Helen est revenue en 1842 alors qu’Hamilton était tellement préoccupé par les triplés que même ses enfants s’en rendaient compte. Tous les matins, ils demandaient :
Et bien, papa, peux-tu multiplier des triplés ?
mais il devait admettre qu’il ne pouvait encore que les additionner et les soustraire.
Le 16 octobre 1843 (un lundi), Hamilton marchait le long du Canal Royal avec sa femme pour présider une réunion du Conseil de l’Académie royale irlandaise. Bien que sa femme lui parlait de temps en temps, Hamilton l’entendait à peine, car la découverte des quaternions, la première algèbre non commutative à être étudiée, prenait forme dans son esprit :-
Et là, m’est apparue la notion que nous devons admettre, en quelque sorte, une quatrième dimension de l’espace pour pouvoir calculer avec des triples…. Un circuit électrique semblait se fermer, et une étincelle jaillissait.
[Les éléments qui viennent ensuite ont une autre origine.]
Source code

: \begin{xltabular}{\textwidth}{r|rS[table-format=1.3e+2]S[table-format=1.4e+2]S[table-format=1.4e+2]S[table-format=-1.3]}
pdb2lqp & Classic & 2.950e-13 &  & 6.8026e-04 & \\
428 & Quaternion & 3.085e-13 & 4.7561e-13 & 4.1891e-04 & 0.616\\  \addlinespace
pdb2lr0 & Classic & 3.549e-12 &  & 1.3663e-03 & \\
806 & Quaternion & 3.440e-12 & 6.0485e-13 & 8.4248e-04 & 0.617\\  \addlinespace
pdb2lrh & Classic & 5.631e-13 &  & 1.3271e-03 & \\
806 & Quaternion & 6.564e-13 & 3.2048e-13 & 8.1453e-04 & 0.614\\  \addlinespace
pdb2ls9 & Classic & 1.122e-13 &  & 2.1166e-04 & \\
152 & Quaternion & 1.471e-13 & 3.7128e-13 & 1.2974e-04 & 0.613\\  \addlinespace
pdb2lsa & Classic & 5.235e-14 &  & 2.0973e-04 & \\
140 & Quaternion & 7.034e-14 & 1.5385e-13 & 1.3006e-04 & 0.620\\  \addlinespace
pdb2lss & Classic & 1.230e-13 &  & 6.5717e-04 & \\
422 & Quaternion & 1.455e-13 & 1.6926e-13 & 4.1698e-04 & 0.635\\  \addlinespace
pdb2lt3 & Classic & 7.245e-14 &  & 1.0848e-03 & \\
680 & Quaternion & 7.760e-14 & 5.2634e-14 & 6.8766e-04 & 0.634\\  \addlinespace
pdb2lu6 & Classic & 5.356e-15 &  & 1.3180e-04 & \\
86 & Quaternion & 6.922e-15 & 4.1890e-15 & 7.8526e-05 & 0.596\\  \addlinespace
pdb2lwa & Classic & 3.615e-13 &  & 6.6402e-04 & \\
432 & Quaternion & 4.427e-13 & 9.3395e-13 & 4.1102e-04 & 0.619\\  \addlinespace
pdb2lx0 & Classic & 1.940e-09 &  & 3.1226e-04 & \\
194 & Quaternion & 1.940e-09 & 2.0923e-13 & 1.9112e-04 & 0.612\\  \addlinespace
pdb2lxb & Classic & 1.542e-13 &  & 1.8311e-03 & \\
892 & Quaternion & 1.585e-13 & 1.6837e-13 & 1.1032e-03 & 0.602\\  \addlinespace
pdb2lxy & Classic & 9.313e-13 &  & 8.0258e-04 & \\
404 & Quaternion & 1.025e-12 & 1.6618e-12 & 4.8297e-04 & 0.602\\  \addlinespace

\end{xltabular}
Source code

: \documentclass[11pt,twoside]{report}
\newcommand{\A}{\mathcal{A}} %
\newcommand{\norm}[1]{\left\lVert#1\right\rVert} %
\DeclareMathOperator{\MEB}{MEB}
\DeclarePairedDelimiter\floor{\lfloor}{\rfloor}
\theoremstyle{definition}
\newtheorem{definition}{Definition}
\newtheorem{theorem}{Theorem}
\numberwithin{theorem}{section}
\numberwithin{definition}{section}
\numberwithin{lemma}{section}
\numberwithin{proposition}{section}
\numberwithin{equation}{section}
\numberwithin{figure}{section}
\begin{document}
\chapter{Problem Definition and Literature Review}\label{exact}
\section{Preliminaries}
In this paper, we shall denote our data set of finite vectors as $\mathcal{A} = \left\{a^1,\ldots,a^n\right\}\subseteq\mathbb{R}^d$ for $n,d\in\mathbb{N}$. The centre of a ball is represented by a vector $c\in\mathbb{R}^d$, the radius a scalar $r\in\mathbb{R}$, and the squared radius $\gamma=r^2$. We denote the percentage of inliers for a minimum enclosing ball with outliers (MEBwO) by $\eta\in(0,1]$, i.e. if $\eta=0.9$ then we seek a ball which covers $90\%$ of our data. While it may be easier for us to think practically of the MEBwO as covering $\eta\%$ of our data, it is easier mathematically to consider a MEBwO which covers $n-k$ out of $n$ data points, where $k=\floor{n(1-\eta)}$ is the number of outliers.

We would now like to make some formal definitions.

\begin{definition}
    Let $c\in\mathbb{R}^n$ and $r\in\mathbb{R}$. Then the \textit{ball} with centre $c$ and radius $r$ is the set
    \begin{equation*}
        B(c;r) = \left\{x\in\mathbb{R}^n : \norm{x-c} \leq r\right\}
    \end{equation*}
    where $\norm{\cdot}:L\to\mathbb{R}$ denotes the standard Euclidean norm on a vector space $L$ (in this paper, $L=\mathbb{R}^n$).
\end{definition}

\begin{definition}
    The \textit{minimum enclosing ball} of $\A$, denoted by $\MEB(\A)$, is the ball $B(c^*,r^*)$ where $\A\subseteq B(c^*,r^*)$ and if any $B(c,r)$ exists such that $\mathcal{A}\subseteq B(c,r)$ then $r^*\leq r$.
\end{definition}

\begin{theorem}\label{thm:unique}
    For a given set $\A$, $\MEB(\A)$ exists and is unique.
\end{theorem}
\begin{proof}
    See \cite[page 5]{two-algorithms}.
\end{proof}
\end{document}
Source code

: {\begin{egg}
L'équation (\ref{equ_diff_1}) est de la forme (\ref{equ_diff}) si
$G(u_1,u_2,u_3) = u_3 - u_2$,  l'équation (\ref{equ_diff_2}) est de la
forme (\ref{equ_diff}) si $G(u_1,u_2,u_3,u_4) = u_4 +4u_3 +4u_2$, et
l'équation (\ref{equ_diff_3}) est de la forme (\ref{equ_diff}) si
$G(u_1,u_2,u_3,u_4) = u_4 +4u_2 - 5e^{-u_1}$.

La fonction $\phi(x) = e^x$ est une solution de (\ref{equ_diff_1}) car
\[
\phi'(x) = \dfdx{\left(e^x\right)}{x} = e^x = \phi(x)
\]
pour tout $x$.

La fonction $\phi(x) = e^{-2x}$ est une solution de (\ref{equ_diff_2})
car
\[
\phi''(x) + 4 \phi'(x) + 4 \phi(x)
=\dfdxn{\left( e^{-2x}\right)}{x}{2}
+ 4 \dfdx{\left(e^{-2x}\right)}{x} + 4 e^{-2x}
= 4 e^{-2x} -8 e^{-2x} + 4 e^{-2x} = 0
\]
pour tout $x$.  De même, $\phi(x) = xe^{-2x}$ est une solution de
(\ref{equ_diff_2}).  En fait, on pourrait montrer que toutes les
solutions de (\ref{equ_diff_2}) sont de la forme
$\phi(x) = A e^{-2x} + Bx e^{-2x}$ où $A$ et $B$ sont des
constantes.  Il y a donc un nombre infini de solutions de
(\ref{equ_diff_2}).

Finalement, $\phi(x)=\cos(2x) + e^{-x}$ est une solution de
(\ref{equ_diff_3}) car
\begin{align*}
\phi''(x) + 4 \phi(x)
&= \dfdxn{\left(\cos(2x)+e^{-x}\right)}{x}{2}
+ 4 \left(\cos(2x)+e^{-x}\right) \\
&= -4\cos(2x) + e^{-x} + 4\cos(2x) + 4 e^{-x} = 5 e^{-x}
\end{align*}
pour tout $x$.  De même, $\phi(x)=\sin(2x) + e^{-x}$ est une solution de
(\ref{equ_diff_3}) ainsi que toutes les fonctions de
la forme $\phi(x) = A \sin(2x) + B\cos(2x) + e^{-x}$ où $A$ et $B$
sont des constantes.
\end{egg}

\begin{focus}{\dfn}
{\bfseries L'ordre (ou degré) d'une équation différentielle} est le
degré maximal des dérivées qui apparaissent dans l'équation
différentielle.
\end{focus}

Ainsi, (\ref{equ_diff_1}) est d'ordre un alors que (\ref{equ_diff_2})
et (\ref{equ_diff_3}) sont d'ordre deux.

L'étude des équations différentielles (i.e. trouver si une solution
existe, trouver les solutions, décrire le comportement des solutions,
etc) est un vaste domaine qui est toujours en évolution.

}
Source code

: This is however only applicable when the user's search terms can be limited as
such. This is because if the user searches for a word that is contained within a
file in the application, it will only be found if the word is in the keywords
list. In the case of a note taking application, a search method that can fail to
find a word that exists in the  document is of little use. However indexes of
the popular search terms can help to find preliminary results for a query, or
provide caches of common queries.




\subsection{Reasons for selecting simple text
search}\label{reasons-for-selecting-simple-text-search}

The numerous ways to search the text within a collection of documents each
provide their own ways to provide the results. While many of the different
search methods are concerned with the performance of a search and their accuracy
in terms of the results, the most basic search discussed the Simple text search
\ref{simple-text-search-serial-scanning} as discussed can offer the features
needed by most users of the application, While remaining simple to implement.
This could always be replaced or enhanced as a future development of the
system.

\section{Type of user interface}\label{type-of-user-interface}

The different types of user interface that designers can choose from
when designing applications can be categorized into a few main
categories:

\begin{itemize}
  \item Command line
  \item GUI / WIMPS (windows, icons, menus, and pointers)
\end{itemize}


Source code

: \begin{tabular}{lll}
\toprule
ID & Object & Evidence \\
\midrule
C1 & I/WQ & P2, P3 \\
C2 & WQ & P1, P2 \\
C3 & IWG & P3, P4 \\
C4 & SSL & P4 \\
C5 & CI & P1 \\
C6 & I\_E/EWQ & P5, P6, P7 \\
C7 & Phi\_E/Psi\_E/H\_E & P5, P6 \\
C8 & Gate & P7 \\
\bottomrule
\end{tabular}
Il ne put résister à l’impulsion de graver les formules des quaternions
dans la pierre du pont Broome (ou Brougham Bridge comme il l’appelait) alors qu’il le passait avec sa femme.
En 1958, la Royal Irish Academy a érigé une plaque commémorative. Voir CE LIEN.
Hamilton pensait que cette découverte allait révolutionner la physique mathématique et il a passé le reste de sa vie à travailler sur les quaternions. Il a écrit :-
Je dois encore affirmer que cette découverte me semble aussi importante pour le milieu du dix-neuvième siècle que la découverte des fluxions l’était pour la fin du dix-septième.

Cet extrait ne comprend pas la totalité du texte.